### AIM OF THE EXERCISE
Copy each entry below unchanged; the images do not go in the copy.

### Collected data entries
..............................

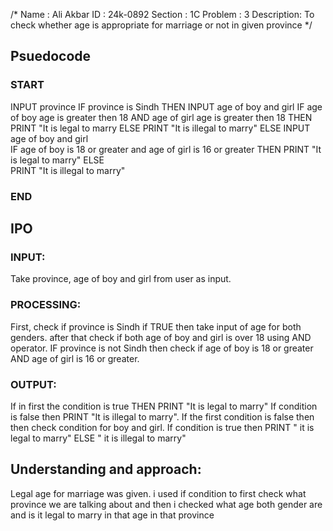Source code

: /* Name    : Ali Akbar
   ID      : 24k-0892 
Section    : 1C
Problem    : 3
Description: To check whether age is appropriate for marriage or not in given province */
## Psuedocode
### START
  INPUT province
    IF province is Sindh THEN
        INPUT age of boy and girl
             IF age of boy age is greater then 18 AND age of girl age is greater then 18 THEN
                     PRINT "It is legal to marry 
             ELSE 
                     PRINT "It is illegal to marry"
    ELSE INPUT age of boy and girl                                                                                   
             IF age of boy is 18 or greater and age of girl is 16 or greater THEN
                     PRINT "It is legal to marry"
             ELSE  
                     PRINT "It is illegal to marry"
### END
## IPO
 ### INPUT:
 Take province, age of boy and girl from user as input.
### PROCESSING:
First, check if province is Sindh if TRUE then take input of age for both genders. after that check if both age of boy and girl is over 18 using AND operator. IF province is not Sindh then check if age of boy is 18 or greater AND age of girl is 16 or greater.
### OUTPUT:
If in first the condition is true THEN PRINT "It is legal to marry" If condition is false then PRINT "It is illegal to marry". If the first condition is false then then check condition for boy and girl. If condition is true then PRINT " it is legal to marry" ELSE " it is illegal to marry"       

## Understanding and approach:
 Legal age for marriage was given. i used if condition to first check what province we are talking about and then i checked what age both gender are and is it legal to marry in that age in that province                                                                                            
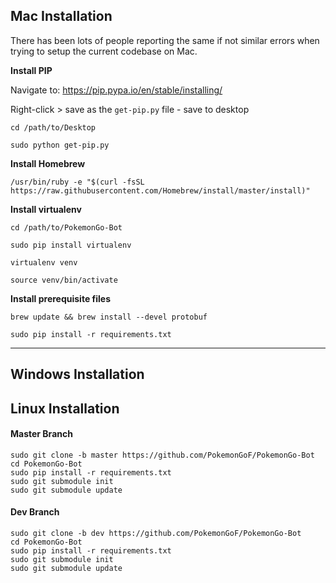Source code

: ## Mac Installation
There has been lots of people reporting the same if not similar errors when trying to setup the current codebase on Mac.

**Install PIP**

Navigate to: https://pip.pypa.io/en/stable/installing/

Right-click > save as the `get-pip.py` file - save to desktop

`cd /path/to/Desktop`

`sudo python get-pip.py`

**Install Homebrew**

`/usr/bin/ruby -e "$(curl -fsSL https://raw.githubusercontent.com/Homebrew/install/master/install)"`


**Install virtualenv**

`cd /path/to/PokemonGo-Bot`

`sudo pip install virtualenv`

`virtualenv venv`

`source venv/bin/activate`

**Install prerequisite files**

`brew update && brew install --devel protobuf`

`sudo pip install -r requirements.txt`


***

## Windows Installation

## Linux Installation

#### Master Branch  
`sudo git clone -b master https://github.com/PokemonGoF/PokemonGo-Bot`  
`cd PokemonGo-Bot`  
`sudo pip install -r requirements.txt`  
`sudo git submodule init`  
`sudo git submodule update`  

#### Dev Branch  
`sudo git clone -b dev https://github.com/PokemonGoF/PokemonGo-Bot`  
`cd PokemonGo-Bot`  
`sudo pip install -r requirements.txt`  
`sudo git submodule init`  
`sudo git submodule update` 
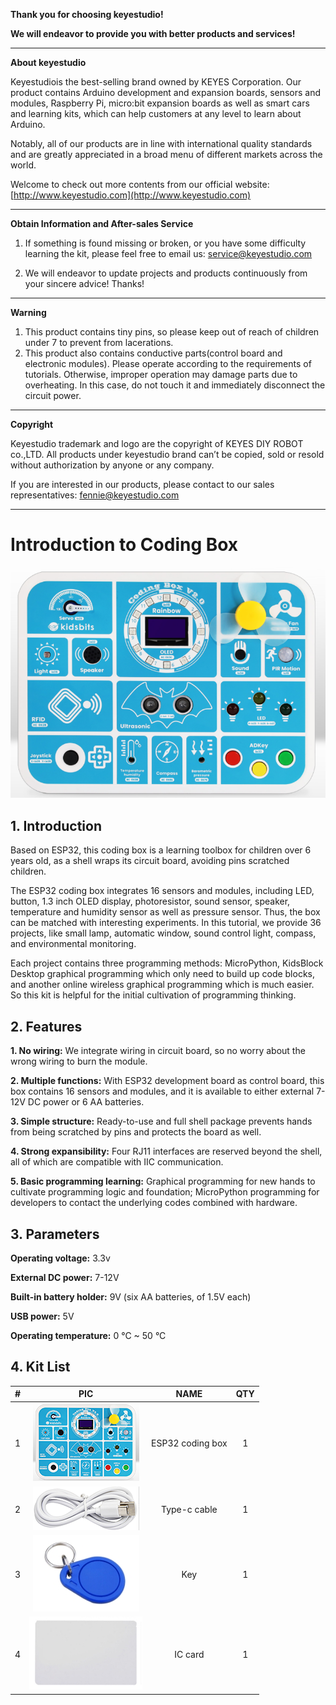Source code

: **Thank you for choosing keyestudio!**

**We will endeavor to provide you with better products and services!**

------

**About keyestudio**

Keyestudiois the best-selling brand owned by KEYES Corporation. Our product contains Arduino development and expansion boards, sensors and modules, Raspberry Pi, micro:bit expansion boards as well as smart cars and learning kits, which can help customers at any level to learn about Arduino.

Notably, all of our products are in line with international quality standards and are greatly appreciated in a broad menu of different markets across the world.

Welcome to check out more contents from our official website: [http://www.keyestudio.com](http://www.keyestudio.com)

------

**Obtain Information and After-sales Service**

1. If something is found missing or broken, or you have some difficulty learning the kit, please feel free to email us: [service@keyestudio.com](http://m.138.gz.cn/webadmin/~CAmsnCrrNXhTAySKCerrIfWjjZuuWVfI/~/usr/mod_edituser.jsp?;uid=service@keyestudio.com;;clearCache=)

2. We will endeavor to update projects and products continuously from your sincere advice! Thanks!

------

**Warning**

1. This product contains tiny pins, so please keep out of reach of children under 7 to prevent from lacerations. 
2. This product also contains conductive parts(control board and electronic modules). Please operate according to the requirements of tutorials. Otherwise, improper operation may damage parts due to overheating. In this case, do not touch it and immediately disconnect the circuit power.

------

**Copyright**

Keyestudio trademark and logo are the copyright of KEYES DIY ROBOT co.,LTD. All products under keyestudio brand can’t be copied, sold or resold without authorization by anyone or any company.

If you are interested in our products, please contact to our sales representatives: [fennie@keyestudio.com](http://m.138.gz.cn/webadmin/~CAmsnCrrNXhTAySKCerrIfWjjZuuWVfI/~/usr/mod_edituser.jsp?;uid=fennie@keyestudio.com;;clearCache=)

------

# Introduction to Coding Box

![a](./media/a.png)

## 1. Introduction

Based on ESP32, this coding box is a learning toolbox for children over 6 years old, as a shell wraps its circuit board, avoiding pins scratched children. 

The ESP32 coding box integrates 16 sensors and modules, including LED, button, 1.3 inch OLED display, photoresistor, sound sensor, speaker, temperature and humidity sensor as well as pressure sensor. Thus, the box can be matched with interesting experiments. In this tutorial, we provide 36 projects, like small lamp, automatic window, sound control light, compass, and environmental monitoring.

Each project contains three programming methods: MicroPython, KidsBlock Desktop graphical programming which only need to build up code blocks, and another online wireless graphical programming which is much easier. So this kit is helpful for the initial cultivation of programming thinking.

## 2. Features

**1. No wiring:** We integrate wiring in circuit board, so no worry about the wrong wiring to burn the module.

**2. Multiple functions:** With ESP32 development board as control board, this box contains 16 sensors and modules, and it is available to either external 7-12V DC power or 6 AA batteries.

**3. Simple structure:** Ready-to-use and full shell package prevents hands from being scratched by pins and protects the board as well.

**4. Strong expansibility:** Four RJ11 interfaces are reserved beyond the shell, all of which are compatible with IIC communication.

**5. Basic programming learning:** Graphical programming for new hands to cultivate programming logic and foundation; MicroPython programming for developers to contact the underlying codes combined with hardware.



## 3. Parameters

**Operating voltage:** 3.3v

**External DC power:** 7-12V

**Built-in battery holder:** 9V (six AA batteries, of 1.5V each)

**USB power:** 5V

**Operating temperature:** 0 °C ~ 50 °C



## 4. Kit List

| #    |         PIC          |       NAME       | QTY  |
| :--- | :------------------: | :--------------: | :--: |
| 1    | ![](./media/a1.png)  | ESP32 coding box |  1   |
| 2    | ![](./media/a2.png)  |   Type-c cable   |  1   |
| 3    | ![](./media/a3.jpeg) |       Key        |  1   |
| 4    | ![](./media/a4.jpg)  |     IC card      |  1   |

..............................

### SOLUTION TO THIS EXERCISE
Source code

: /* Name    : Ali Akbar
   ID      : 24k-0892 
Section    : 1C
Problem    : 3
Description: To check whether age is appropriate for marriage or not in given province */
## Psuedocode
### START
  INPUT province
    IF province is Sindh THEN
        INPUT age of boy and girl
             IF age of boy age is greater then 18 AND age of girl age is greater then 18 THEN
                     PRINT "It is legal to marry 
             ELSE 
                     PRINT "It is illegal to marry"
    ELSE INPUT age of boy and girl                                                                                   
             IF age of boy is 18 or greater and age of girl is 16 or greater THEN
                     PRINT "It is legal to marry"
             ELSE  
                     PRINT "It is illegal to marry"
### END
## IPO
 ### INPUT:
 Take province, age of boy and girl from user as input.
### PROCESSING:
First, check if province is Sindh if TRUE then take input of age for both genders. after that check if both age of boy and girl is over 18 using AND operator. IF province is not Sindh then check if age of boy is 18 or greater AND age of girl is 16 or greater.
### OUTPUT:
If in first the condition is true THEN PRINT "It is legal to marry" If condition is false then PRINT "It is illegal to marry". If the first condition is false then then check condition for boy and girl. If condition is true then PRINT " it is legal to marry" ELSE " it is illegal to marry"       

## Understanding and approach:
 Legal age for marriage was given. i used if condition to first check what province we are talking about and then i checked what age both gender are and is it legal to marry in that age in that province                                                                                            
Source code

: ## Mac Installation
There has been lots of people reporting the same if not similar errors when trying to setup the current codebase on Mac.

**Install PIP**

Navigate to: https://pip.pypa.io/en/stable/installing/

Right-click > save as the `get-pip.py` file - save to desktop

`cd /path/to/Desktop`

`sudo python get-pip.py`

**Install Homebrew**

`/usr/bin/ruby -e "$(curl -fsSL https://raw.githubusercontent.com/Homebrew/install/master/install)"`


**Install virtualenv**

`cd /path/to/PokemonGo-Bot`

`sudo pip install virtualenv`

`virtualenv venv`

`source venv/bin/activate`

**Install prerequisite files**

`brew update && brew install --devel protobuf`

`sudo pip install -r requirements.txt`


***

## Windows Installation

## Linux Installation

#### Master Branch  
`sudo git clone -b master https://github.com/PokemonGoF/PokemonGo-Bot`  
`cd PokemonGo-Bot`  
`sudo pip install -r requirements.txt`  
`sudo git submodule init`  
`sudo git submodule update`  

#### Dev Branch  
`sudo git clone -b dev https://github.com/PokemonGoF/PokemonGo-Bot`  
`cd PokemonGo-Bot`  
`sudo pip install -r requirements.txt`  
`sudo git submodule init`  
`sudo git submodule update` 
Source code

: **Thank you for choosing keyestudio!**

**We will endeavor to provide you with better products and services!**

------

**About keyestudio**

Keyestudiois the best-selling brand owned by KEYES Corporation. Our product contains Arduino development and expansion boards, sensors and modules, Raspberry Pi, micro:bit expansion boards as well as smart cars and learning kits, which can help customers at any level to learn about Arduino.

Notably, all of our products are in line with international quality standards and are greatly appreciated in a broad menu of different markets across the world.

Welcome to check out more contents from our official website: [http://www.keyestudio.com](http://www.keyestudio.com)

------

**Obtain Information and After-sales Service**

1. If something is found missing or broken, or you have some difficulty learning the kit, please feel free to email us: [service@keyestudio.com](http://m.138.gz.cn/webadmin/~CAmsnCrrNXhTAySKCerrIfWjjZuuWVfI/~/usr/mod_edituser.jsp?;uid=service@keyestudio.com;;clearCache=)

2. We will endeavor to update projects and products continuously from your sincere advice! Thanks!

------

**Warning**

1. This product contains tiny pins, so please keep out of reach of children under 7 to prevent from lacerations. 
2. This product also contains conductive parts(control board and electronic modules). Please operate according to the requirements of tutorials. Otherwise, improper operation may damage parts due to overheating. In this case, do not touch it and immediately disconnect the circuit power.

------

**Copyright**

Keyestudio trademark and logo are the copyright of KEYES DIY ROBOT co.,LTD. All products under keyestudio brand can’t be copied, sold or resold without authorization by anyone or any company.

If you are interested in our products, please contact to our sales representatives: [fennie@keyestudio.com](http://m.138.gz.cn/webadmin/~CAmsnCrrNXhTAySKCerrIfWjjZuuWVfI/~/usr/mod_edituser.jsp?;uid=fennie@keyestudio.com;;clearCache=)

------

# Introduction to Coding Box

![a](./media/a.png)

## 1. Introduction

Based on ESP32, this coding box is a learning toolbox for children over 6 years old, as a shell wraps its circuit board, avoiding pins scratched children. 

The ESP32 coding box integrates 16 sensors and modules, including LED, button, 1.3 inch OLED display, photoresistor, sound sensor, speaker, temperature and humidity sensor as well as pressure sensor. Thus, the box can be matched with interesting experiments. In this tutorial, we provide 36 projects, like small lamp, automatic window, sound control light, compass, and environmental monitoring.

Each project contains three programming methods: MicroPython, KidsBlock Desktop graphical programming which only need to build up code blocks, and another online wireless graphical programming which is much easier. So this kit is helpful for the initial cultivation of programming thinking.

## 2. Features

**1. No wiring:** We integrate wiring in circuit board, so no worry about the wrong wiring to burn the module.

**2. Multiple functions:** With ESP32 development board as control board, this box contains 16 sensors and modules, and it is available to either external 7-12V DC power or 6 AA batteries.

**3. Simple structure:** Ready-to-use and full shell package prevents hands from being scratched by pins and protects the board as well.

**4. Strong expansibility:** Four RJ11 interfaces are reserved beyond the shell, all of which are compatible with IIC communication.

**5. Basic programming learning:** Graphical programming for new hands to cultivate programming logic and foundation; MicroPython programming for developers to contact the underlying codes combined with hardware.



## 3. Parameters

**Operating voltage:** 3.3v

**External DC power:** 7-12V

**Built-in battery holder:** 9V (six AA batteries, of 1.5V each)

**USB power:** 5V

**Operating temperature:** 0 °C ~ 50 °C



## 4. Kit List

| #    |         PIC          |       NAME       | QTY  |
| :--- | :------------------: | :--------------: | :--: |
| 1    | ![](./media/a1.png)  | ESP32 coding box |  1   |
| 2    | ![](./media/a2.png)  |   Type-c cable   |  1   |
| 3    | ![](./media/a3.jpeg) |       Key        |  1   |
| 4    | ![](./media/a4.jpg)  |     IC card      |  1   |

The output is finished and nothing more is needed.